YOUR OBJECTIVE » If a line in the records contains the string "License", show that line.

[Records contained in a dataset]
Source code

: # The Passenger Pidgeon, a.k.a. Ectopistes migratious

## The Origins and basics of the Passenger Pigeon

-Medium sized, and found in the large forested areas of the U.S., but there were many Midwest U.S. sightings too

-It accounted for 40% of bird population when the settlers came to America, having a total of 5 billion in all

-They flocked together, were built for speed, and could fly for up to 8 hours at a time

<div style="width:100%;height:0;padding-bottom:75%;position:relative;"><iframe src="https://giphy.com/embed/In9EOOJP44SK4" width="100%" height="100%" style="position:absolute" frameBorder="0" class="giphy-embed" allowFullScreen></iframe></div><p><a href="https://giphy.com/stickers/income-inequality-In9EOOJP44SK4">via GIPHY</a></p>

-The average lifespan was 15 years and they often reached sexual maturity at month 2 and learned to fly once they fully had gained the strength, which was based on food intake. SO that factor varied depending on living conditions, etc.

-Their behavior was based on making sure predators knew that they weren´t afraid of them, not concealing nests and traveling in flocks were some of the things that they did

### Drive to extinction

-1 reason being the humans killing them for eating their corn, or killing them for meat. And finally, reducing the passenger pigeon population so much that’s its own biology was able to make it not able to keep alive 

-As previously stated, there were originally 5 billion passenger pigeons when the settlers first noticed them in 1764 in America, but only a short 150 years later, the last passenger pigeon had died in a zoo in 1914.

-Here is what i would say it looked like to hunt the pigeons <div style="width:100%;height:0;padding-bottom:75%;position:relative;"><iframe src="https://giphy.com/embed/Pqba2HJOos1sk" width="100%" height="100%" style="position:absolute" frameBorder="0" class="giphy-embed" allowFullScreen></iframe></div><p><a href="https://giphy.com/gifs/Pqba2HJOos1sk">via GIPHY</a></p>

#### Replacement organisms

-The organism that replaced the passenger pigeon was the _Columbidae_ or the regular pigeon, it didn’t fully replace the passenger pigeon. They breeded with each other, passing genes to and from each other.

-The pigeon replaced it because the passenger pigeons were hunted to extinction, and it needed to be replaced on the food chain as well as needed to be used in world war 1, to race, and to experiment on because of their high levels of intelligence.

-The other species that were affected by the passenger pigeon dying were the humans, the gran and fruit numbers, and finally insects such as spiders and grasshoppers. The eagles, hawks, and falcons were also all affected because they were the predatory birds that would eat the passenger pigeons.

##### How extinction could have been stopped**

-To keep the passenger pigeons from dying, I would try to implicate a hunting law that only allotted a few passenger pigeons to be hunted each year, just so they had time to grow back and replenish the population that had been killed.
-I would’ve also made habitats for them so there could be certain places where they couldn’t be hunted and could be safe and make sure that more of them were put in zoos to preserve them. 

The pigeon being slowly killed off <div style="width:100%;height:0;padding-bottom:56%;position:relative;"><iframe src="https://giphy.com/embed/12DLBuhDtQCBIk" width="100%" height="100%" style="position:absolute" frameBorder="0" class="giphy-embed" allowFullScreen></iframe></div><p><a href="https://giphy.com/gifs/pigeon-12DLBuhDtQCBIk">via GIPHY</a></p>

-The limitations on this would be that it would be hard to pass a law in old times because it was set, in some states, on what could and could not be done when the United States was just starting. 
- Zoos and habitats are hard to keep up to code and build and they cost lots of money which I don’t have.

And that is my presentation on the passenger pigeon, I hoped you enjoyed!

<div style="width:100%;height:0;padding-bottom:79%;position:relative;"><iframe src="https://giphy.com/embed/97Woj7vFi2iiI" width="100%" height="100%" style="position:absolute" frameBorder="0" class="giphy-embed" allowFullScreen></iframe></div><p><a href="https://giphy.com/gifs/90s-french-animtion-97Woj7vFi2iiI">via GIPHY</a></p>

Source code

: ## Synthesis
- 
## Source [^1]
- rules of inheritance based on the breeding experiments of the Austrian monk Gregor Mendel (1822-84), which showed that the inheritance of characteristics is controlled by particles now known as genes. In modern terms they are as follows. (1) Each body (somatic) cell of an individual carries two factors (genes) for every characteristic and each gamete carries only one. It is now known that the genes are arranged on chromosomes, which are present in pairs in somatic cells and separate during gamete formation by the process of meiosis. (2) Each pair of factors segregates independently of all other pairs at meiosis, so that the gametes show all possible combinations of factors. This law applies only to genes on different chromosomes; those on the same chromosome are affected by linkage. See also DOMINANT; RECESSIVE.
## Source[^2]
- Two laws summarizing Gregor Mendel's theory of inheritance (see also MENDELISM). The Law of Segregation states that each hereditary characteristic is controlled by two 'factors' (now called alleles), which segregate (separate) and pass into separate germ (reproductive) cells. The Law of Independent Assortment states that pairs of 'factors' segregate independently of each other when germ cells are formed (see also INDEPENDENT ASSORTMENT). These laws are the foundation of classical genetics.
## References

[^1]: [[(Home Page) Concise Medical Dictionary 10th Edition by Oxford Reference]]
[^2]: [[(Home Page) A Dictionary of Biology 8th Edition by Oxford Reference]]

* * *

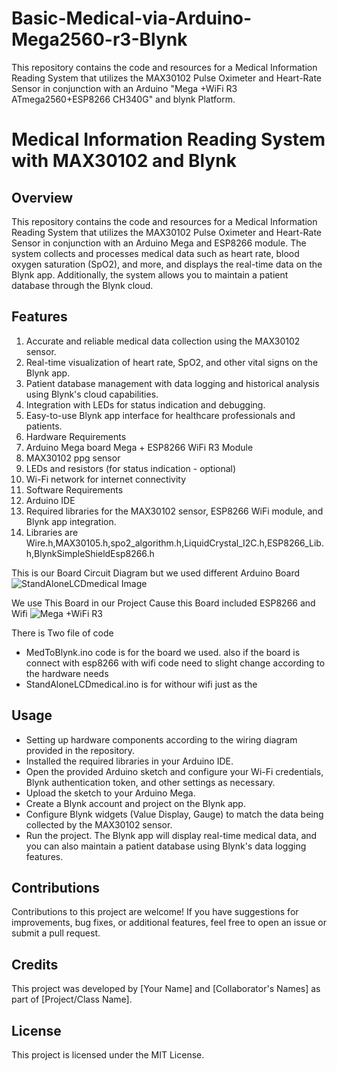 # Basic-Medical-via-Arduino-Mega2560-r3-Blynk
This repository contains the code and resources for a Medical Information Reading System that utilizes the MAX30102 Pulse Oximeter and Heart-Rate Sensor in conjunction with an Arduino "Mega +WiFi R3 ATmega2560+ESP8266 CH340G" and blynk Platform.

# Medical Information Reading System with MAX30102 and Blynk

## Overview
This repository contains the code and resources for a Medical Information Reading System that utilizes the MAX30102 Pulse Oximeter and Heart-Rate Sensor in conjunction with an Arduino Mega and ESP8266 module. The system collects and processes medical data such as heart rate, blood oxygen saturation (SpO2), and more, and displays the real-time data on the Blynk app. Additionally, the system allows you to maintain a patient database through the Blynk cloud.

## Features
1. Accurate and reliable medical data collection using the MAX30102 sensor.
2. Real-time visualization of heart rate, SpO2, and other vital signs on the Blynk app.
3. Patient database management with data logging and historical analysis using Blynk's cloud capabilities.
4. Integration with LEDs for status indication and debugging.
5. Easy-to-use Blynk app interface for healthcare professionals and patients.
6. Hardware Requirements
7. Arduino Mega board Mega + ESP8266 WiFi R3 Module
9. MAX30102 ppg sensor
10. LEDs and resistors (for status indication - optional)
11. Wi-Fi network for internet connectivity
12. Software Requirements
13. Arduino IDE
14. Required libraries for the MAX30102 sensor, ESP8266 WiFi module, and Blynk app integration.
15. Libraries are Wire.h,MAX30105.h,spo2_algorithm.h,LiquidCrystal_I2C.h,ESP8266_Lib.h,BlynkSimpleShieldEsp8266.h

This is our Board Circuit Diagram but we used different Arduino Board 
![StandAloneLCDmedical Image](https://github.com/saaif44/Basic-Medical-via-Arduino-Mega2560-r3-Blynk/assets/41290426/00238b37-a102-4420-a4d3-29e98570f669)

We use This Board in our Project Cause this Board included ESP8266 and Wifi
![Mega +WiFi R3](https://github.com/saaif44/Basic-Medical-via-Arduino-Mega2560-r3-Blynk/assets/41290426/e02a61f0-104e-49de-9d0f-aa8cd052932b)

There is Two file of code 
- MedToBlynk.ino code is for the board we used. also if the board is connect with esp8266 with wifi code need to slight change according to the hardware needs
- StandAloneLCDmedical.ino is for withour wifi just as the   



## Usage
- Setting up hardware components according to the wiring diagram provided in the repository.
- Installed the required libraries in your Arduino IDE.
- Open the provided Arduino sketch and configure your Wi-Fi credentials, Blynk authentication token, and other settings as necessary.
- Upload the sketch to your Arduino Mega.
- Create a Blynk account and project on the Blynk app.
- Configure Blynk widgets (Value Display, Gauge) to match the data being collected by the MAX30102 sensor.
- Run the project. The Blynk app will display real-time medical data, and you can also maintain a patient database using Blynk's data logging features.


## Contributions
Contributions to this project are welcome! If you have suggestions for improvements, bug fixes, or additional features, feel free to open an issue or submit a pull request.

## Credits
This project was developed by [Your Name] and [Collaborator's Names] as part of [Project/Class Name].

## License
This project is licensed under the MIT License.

RESPONSE TO THIS TASK »
## License
This project is licensed under the MIT License.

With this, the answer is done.